If the money price of corn, and the wages of labour, did not vary In price in the least degree, during the progress of the country in wealth and population, still profits would fall and rents would rise; because more labourers would be employed on the more distant or less fertile land, in order to obtain the same supply of raw produce; and therefore the cost of production would have increased, whilst the value of the produce continued the same.

But the price of corn, and of all other raw produce, has been invariably observed to rise as a nation became wealthy, and was obliged to have recourse to poorer lands for the production of part of its food; and very little consideration will convince us, that such is the effect which would naturally be expected to take place under such circumstances.
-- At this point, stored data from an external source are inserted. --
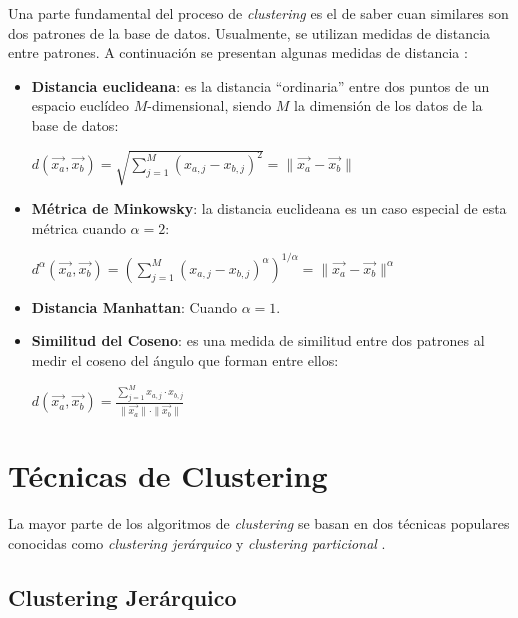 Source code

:Una parte fundamental del proceso de \emph{clustering} es el de saber cuan
similares son dos patrones de la base de datos. Usualmente, se utilizan medidas
de distancia entre patrones. A continuación se presentan algunas medidas de
distancia \cite{PSO_0}:
\begin{itemize}
    \item \textbf{Distancia euclideana}: es la distancia ``ordinaria'' entre dos
puntos de un espacio euclídeo $M$-dimensional, siendo $M$ la dimensión de los
datos de la base de datos:
\begin{center}
    $d(\overrightarrow{x_a}, \overrightarrow{x_b}) = \displaystyle\sqrt{\displaystyle\sum_{j = 1}^{M} (x_{a,j} - x_{b,j})^2} = \|\overrightarrow{x_a} - \overrightarrow{x_b}\|$
\end{center}
    \item \textbf{Métrica de Minkowsky}: la distancia euclideana es un caso
especial de esta métrica cuando $\alpha = 2$:
\begin{center}
    $d^{\alpha}(\overrightarrow{x_a}, \overrightarrow{x_b}) = \left(\displaystyle\sum_{j = 1}^{M} (x_{a,j} - x_{b,j})^{\alpha}\right)^{1/\alpha} = \|\overrightarrow{x_a} - \overrightarrow{x_b}\|^{\alpha}$
\end{center}
    \item \textbf{Distancia Manhattan}: Cuando $\alpha = 1$. 
    \item \textbf{Similitud del Coseno}: es una medida de similitud entre dos
patrones al medir el coseno del ángulo que forman entre ellos:
\begin{center}
    $d(\overrightarrow{x_a}, \overrightarrow{x_b}) = \displaystyle\frac{\displaystyle\sum_{j = 1}^{M} x_{a, j} \cdot x_{b, j}}{\|\overrightarrow{x_a}\| \cdot \|\overrightarrow{x_b}\|}$
\end{center}
\end{itemize}

\section{Técnicas de Clustering}

    La mayor parte de los algoritmos de \emph{clustering} se basan en dos
técnicas populares conocidas como  \emph{clustering jerárquico} y
\emph{clustering particional} \cite{PSO_0}.

\subsection{Clustering Jerárquico}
The exchangeable value of all commodities, rises as the difficulties of their production increase. If then new difficulties occur in the production of corn, from more labour being necessary, whilst no more labour is required to produce gold, silver, cloth, linen, &c. the exchangeable value of corn will necessarily rise, as compared with those things. On the contrary, facilities in the production of corn, or of any other commodity of whatever kind, which shall afford the same produce with less labour, will lower its exchangeable value.(9*) Thus we see that improvements in agriculture, or in the implements of husbandry, lower the exchangeable value of corn;(10*) improvements in the machinery connected with the manufacture of cotton, lower the exchangeable value of cotton goods; and improvements in mining, or the discovery of new and more abundant mines of the precious metals, lower the value of gold and silver, or which is the same thing, raises the price of all other commodities. Wherever competition can have its full effect, and the production of the commodity be not limited by nature, as in the case with some wines, the difficulty or facility of their production will ultimately regulate their exchangeable value.(11*) The sole effect then of the process of wealth on prices, independently of all improvements, either in agriculture or manufactures, appears to be to raise the price of raw produce and of labour, leaving all other commodities at their original prices, and to lower general profits In consequence of the general rise of wages.

This fact is of more importance than at first sight appears, as it relates to the interest of the landlord, and the other parts of the community. Not only is the situation of the landlord improved, (by the increasing difficulty of procuring food, in consequence of accumulation) by Obtaining an increased quantity of the produce of the land, but also by the increased exchangeable value of that quantity. If his rent be increased from fourteen to twenty-eight quarters, it would be more than doubled, because he would be able to command more than double the quantity of Commodities, in exchange for the twenty- eight quarters. As rents are agreed for, and paid in money, he would, under the circumstances supposed, receive more than double of his former money rent.

In like manner, if rent fell, the landlord would suffer two losses; he would be a loser of that portion of the raw produce which constituted his additional rent; and further, he would be a loser by the depreciation in the real or exchangeable value of the raw produce in which, or in the value of which, his remaining rent would be paid.(12*)

As the revenue of the farmer is realized in raw produce, or in the value of raw produce, he is interested, as well as the landlord, in its high exchangeable value, but a low price of produce may be compensated to him by a great additional quantity.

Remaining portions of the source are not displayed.